Den kleinen Unterschied zwischen Mann und Frau gibt es auch beim Übergewicht – in vielerlei Hinsicht. Unter anderem haben Frauen ein höheres Risiko, infolge Fettleibigkeit (Adipositas) an einem Herz-Kreislauf-Leiden zu erkranken, wurde unlängst auf einem Symposium über Gendermedizin in Berlin berichtet. Dort hieß es auch, dass Frauen, und in den vergangenen Jahren insbesondere jüngere Frauen, deutlich mehr gefährdet sind, eine Fettsucht zu entwickeln. Warum dem so ist, ist derzeit noch unklar.

Frauen nehmen schwerer ab

Noch nicht ganz klar ist auch, warum Frauen im Schnitt schwerer abnehmen als Männer. Das bewies eine britische Studie einmal mehr: Rund 2500 Probanden, vorwiegend Frauen, durchschnittlich 45 bis 54 Jahre, nahmen an einem kostenlosen zwölfwöchigen Abnehmprogramm teil. Ziel: fünf Prozent oder mehr des Ausgangsgewichts zu verlieren – 44 Prozent waren erfolgreich, darunter wesentlich mehr Männer als Frauen.

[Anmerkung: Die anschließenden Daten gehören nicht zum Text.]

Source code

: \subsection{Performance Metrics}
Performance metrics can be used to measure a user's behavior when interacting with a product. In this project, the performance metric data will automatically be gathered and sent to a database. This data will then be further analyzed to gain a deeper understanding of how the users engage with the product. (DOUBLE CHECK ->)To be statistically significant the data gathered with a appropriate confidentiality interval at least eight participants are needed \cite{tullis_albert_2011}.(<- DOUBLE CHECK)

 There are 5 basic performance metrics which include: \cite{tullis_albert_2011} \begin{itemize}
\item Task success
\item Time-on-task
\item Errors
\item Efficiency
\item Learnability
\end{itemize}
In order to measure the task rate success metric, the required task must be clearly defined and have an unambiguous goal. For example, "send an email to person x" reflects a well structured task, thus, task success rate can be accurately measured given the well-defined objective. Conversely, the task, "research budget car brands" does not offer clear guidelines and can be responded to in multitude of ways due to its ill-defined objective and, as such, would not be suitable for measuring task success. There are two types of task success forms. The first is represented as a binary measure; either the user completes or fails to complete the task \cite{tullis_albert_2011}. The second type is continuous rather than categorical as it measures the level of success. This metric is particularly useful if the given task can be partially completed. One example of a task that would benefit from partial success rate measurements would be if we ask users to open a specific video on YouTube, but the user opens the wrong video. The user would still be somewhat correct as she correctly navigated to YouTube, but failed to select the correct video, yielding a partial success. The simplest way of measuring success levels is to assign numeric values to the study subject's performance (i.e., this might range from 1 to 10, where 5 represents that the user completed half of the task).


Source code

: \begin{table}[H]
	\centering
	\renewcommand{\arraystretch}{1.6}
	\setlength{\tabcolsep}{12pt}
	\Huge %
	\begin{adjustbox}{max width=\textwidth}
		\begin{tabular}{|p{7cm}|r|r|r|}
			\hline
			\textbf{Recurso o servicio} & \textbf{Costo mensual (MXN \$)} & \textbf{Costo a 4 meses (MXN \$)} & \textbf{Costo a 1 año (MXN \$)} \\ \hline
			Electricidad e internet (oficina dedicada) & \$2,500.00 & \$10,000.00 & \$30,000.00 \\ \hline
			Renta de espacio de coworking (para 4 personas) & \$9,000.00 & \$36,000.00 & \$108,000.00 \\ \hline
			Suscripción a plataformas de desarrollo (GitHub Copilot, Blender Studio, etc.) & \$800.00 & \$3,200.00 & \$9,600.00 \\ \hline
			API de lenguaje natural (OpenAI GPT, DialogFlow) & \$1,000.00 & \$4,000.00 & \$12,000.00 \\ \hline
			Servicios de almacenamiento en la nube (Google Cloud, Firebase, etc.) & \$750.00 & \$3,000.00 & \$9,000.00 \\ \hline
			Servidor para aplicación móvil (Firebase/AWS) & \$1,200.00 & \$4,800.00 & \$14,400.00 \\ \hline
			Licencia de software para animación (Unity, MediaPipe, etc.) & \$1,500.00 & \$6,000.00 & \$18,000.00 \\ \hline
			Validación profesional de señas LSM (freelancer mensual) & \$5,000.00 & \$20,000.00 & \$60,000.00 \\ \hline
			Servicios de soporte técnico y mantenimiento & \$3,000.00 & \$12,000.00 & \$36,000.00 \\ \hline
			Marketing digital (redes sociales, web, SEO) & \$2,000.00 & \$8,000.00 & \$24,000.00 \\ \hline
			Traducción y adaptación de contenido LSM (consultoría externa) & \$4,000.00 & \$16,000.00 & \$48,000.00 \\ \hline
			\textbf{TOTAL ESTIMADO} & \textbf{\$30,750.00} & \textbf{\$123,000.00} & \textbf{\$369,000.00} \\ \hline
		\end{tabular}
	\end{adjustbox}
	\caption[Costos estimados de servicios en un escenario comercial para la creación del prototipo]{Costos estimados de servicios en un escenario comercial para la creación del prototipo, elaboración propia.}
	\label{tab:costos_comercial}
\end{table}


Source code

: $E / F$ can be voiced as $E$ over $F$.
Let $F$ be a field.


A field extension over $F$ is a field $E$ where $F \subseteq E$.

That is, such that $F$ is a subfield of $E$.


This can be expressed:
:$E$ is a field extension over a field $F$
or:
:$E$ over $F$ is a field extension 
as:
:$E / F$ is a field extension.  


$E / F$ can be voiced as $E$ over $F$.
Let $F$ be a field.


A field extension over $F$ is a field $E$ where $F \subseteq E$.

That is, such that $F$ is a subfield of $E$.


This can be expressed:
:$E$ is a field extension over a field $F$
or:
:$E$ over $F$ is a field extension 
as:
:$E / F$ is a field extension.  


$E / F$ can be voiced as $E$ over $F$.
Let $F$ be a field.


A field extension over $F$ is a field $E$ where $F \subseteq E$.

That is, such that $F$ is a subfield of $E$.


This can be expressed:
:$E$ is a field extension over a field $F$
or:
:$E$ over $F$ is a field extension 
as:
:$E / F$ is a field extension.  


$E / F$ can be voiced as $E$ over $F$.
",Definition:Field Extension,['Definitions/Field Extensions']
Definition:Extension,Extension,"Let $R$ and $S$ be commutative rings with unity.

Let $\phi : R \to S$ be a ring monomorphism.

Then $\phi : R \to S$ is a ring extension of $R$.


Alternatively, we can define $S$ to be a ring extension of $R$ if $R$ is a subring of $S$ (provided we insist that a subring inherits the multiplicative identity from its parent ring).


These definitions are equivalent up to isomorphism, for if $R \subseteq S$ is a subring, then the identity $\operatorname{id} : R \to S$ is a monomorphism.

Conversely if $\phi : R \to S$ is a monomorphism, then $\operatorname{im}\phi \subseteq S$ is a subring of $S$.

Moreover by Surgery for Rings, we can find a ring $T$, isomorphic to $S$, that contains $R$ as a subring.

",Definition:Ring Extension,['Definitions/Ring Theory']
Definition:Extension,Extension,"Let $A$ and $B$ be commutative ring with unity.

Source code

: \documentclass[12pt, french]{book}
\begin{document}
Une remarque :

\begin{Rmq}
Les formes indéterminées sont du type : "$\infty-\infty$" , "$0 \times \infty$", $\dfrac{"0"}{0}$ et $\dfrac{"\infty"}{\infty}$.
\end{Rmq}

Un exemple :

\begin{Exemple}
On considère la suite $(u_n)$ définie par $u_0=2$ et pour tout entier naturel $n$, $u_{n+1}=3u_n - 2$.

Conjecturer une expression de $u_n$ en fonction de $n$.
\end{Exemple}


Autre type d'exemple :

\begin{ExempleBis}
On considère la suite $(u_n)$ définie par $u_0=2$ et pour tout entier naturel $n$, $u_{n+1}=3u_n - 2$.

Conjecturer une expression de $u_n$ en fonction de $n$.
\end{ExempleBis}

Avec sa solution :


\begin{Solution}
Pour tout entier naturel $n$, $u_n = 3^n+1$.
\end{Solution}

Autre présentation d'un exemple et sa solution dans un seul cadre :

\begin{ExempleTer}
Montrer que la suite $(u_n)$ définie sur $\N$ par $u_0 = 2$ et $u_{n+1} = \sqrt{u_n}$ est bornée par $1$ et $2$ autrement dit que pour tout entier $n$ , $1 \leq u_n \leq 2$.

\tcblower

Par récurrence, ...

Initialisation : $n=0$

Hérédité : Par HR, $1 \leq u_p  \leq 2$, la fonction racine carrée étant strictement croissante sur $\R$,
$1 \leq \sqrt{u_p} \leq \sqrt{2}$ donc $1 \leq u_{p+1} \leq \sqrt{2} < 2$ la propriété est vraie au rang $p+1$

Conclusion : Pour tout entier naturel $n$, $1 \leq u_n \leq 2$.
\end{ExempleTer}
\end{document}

Auch Ältere und sehr Dicke profitierten überdurchschnittlich. „Prädiktoren für erfolgreiches Abnehmen sind also Geschlecht, Alter und Grad der Adipositas“, resümiert Gendermedizin-Expertin Anita Rieder, Leiterin des Zentrums für Public Health am Institut für Sozialmedizin der medizinischen Universität Wien. Die Sozialmedizinerin und Professorin ist auch Beraterin und Kompetenzpartnerin im Lebensresort Ottenschlag. In diesem Gesundheitszentrum für Gendermedizin und Stoffwechselerkrankungen gibt es spezielle, von der Sozialversicherung bezahlte Rehabilitations- und Motivationsprogramme für Adipositaspatienten und Bewusst-essen-Angebote für zahlende Privatgäste (www.lebensresort.at).

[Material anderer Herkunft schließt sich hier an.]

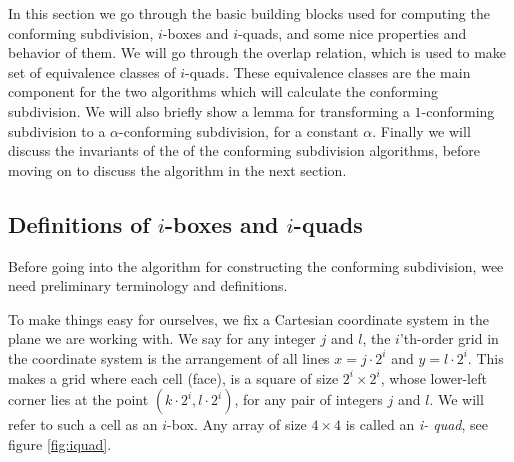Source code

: In this section we go through the basic building blocks used for computing the conforming 
subdivision, $i$-boxes and $i$-quads, and some nice properties and behavior of them. We will go 
through the overlap relation, which is used to make set of equivalence classes of $i$-quads. These 
equivalence classes are the main component for the two algorithms which will calculate the conforming 
subdivision. We will also briefly show a lemma for transforming a $1$-conforming subdivision to a 
$\alpha$-conforming subdivision, for a constant $\alpha$. Finally we will discuss the invariants of 
the of the conforming subdivision algorithms, before moving on to discuss the algorithm in the next 
section. 

\subsection{Definitions of $i$-boxes and $i$-quads}

Before going into the algorithm for constructing the conforming subdivision, wee need
preliminary terminology and definitions.

To make things easy for ourselves, we fix a Cartesian coordinate system in the plane we are 
working with. We say for any integer $j$ and $l$, the $i$'th-order grid in the coordinate 
system is the arrangement of all lines $x = j \cdot 2^i$ and $y = l \cdot 2^i$. This makes a 
grid where each cell (face), is a square of size $2^i \times 2 ^i$, whose lower-left corner 
lies at the point $(k \cdot 2^i, l \cdot 2^i)$, for any pair of integers $j$ and $l$. We will 
refer to such a cell as an $i$-box. Any array of size $4 \times 4$ is called an \textit{i-
quad}, see figure \ref{fig:iquad}.


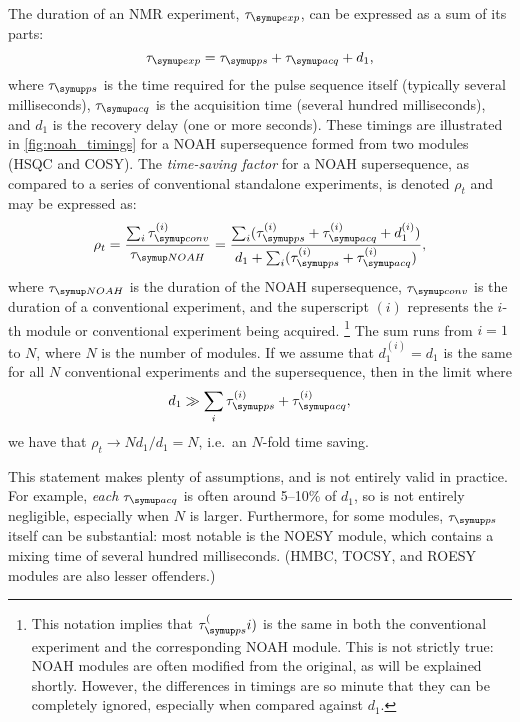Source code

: The duration of an NMR experiment, $\tauexp$, can be expressed as a sum of its parts:
\begin{equation}
    \label{eq:exp_duration_2d}
    \tauexp = \taups + \tauacq + d_1,
\end{equation}
where $\taups$ is the time required for the pulse sequence itself (typically several milliseconds), $\tauacq$ is the acquisition time (several hundred milliseconds), and $d_1$ is the recovery delay (one or more seconds).
These timings are illustrated in \cref{fig:noah_timings} for a NOAH supersequence formed from two modules (HSQC and COSY).
The \textit{time-saving factor} for a NOAH supersequence, as compared to a series of conventional standalone experiments, is denoted $\rho_t$ and may be expressed as:
\begin{equation}
    \label{eq:rho_t}
    \rho_t
    = \frac{\sum_i \tauconv^{(i)}}{\tauNOAH}
    = \frac{{\sum_i (\taups^{(i)} + \tauacq^{(i)} + d_1^{(i)})}}{d_1 + \sum_i (\taups^{(i)} + \tauacq^{(i)})},
\end{equation}
where $\tauNOAH$ is the duration of the NOAH supersequence, $\tauconv$ is the duration of a conventional experiment, and the superscript $(i)$ represents the $i$-th module or conventional experiment being acquired.%
\footnote{This notation implies that $\taups^(i)$ is the same in both the conventional experiment and the corresponding NOAH module. This is not strictly true: NOAH modules are often modified from the original, as will be explained shortly. However, the differences in timings are so minute that they can be completely ignored, especially when compared against $d_1$.}
The sum runs from $i = 1$ to $N$, where $N$ is the number of modules.
If we assume that $d_1^{(i)} = d_1$ is the same for all $N$ conventional experiments and the supersequence, then in the limit where
\begin{equation}
    \label{eq:d1_limit}
    d_1 \gg \sum_i \taups^{(i)} + \tauacq^{(i)},
\end{equation}
we have that $\rho_t \to Nd_1/d_1 = N$, i.e.\ an $N$-fold time saving.

This statement makes plenty of assumptions, and is not entirely valid in practice.
For example, \textit{each} $\tauacq$ is often around 5--10\% of $d_1$, so is not entirely negligible, especially when $N$ is larger.
Furthermore, for some modules, $\taups$ itself can be substantial: most notable is the NOESY module, which contains a mixing time of several hundred milliseconds.
(HMBC, TOCSY, and ROESY modules are also lesser offenders.)

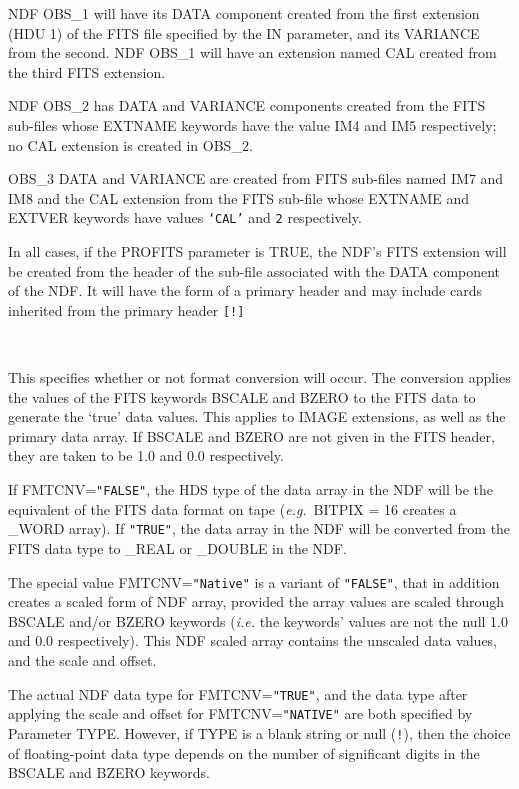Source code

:\documentclass[twoside,11pt]{article}
\newcommand{\sstsubsection}[1]{ \item[{#1}] \mbox{} \\}
\newcommand{\sstsubsection}[1]{\item[{#1}]}
\begin{document}
{{{        NDF OBS\_1 will have its DATA component created from the first
        extension  (HDU 1) of the FITS file specified by the IN parameter,
        and its VARIANCE from the second.  NDF OBS\_1 will have an extension
        named CAL created from the third FITS extension.

        NDF OBS\_2 has DATA and VARIANCE components created from the FITS
        sub-files whose EXTNAME keywords have the value IM4 and IM5
        respectively; no CAL extension is created in OBS\_2.

        OBS\_3 DATA and VARIANCE are created from FITS sub-files named IM7 and
        IM8 and the CAL extension from the FITS sub-file whose EXTNAME and
        EXTVER keywords have values \texttt{`CAL'} and \texttt{2} respectively.

        In all cases, if the PROFITS parameter is TRUE, the NDF's FITS
        extension will be created from the header of the sub-file
        associated with the DATA component of the NDF. It will have the
        form of a primary header and may include cards inherited from the
        primary header \texttt{[!]}
      }   
   \sstsubsection{
         FMTCNV = LITERAL (Read)
      }{
         This specifies whether or not format conversion will occur.
         The conversion applies the values of the FITS keywords BSCALE
         and BZERO to the FITS data to generate the `true' data values.
         This applies to IMAGE extensions, as well as the primary data
         array.  If BSCALE and BZERO are not given in the FITS header,
         they are taken to be 1.0 and 0.0 respectively.

         If FMTCNV=\texttt{"FALSE"}, the HDS type of the data array in the NDF
         will be the equivalent of the FITS data format on tape
         ({\em{e.g.}}\ BITPIX = 16 creates a \_WORD array).  If \texttt{"TRUE"},
         the data array in the NDF will be converted from the FITS data
         type to \_REAL or \_DOUBLE in the NDF.

         The special value FMTCNV=\texttt{"Native"} is a variant of \texttt{"FALSE"}, 
         that in addition creates a scaled form of NDF array, provided
         the array values are scaled through BSCALE and/or BZERO 
         keywords (\emph{i.e.} the keywords' values are not the null 1.0 
         and 0.0 respectively).  This NDF scaled array contains the 
         unscaled data values, and the scale and offset.

         The actual NDF data type for FMTCNV=\texttt{"TRUE"}, and the data 
         type after applying the scale and offset for FMTCNV=\texttt{"NATIVE"}
         are both specified by Parameter TYPE.  However, if TYPE is a
         blank string or null ({\tt{!}}), then the choice of floating-point
         data type depends on the number of significant digits
         in the BSCALE and BZERO keywords.

}}}
\end{document}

Eine der genderbezogenen Gewichtsrealitäten: Alle Frauen legen während der Schwangerschaft an Gewicht zu, viele nehmen nicht mehr alle der so „gewonnenen“ Kilo ab. Die zweite große Gewichtsfalle für die Weiblichkeit ist der Wechsel, der Frauen im Schnitt fünf lästige Zusatzkilo bringt. Der Speck sitzt vielfach an Oberschenkeln und Po, der Bauchumfang nimmt zu.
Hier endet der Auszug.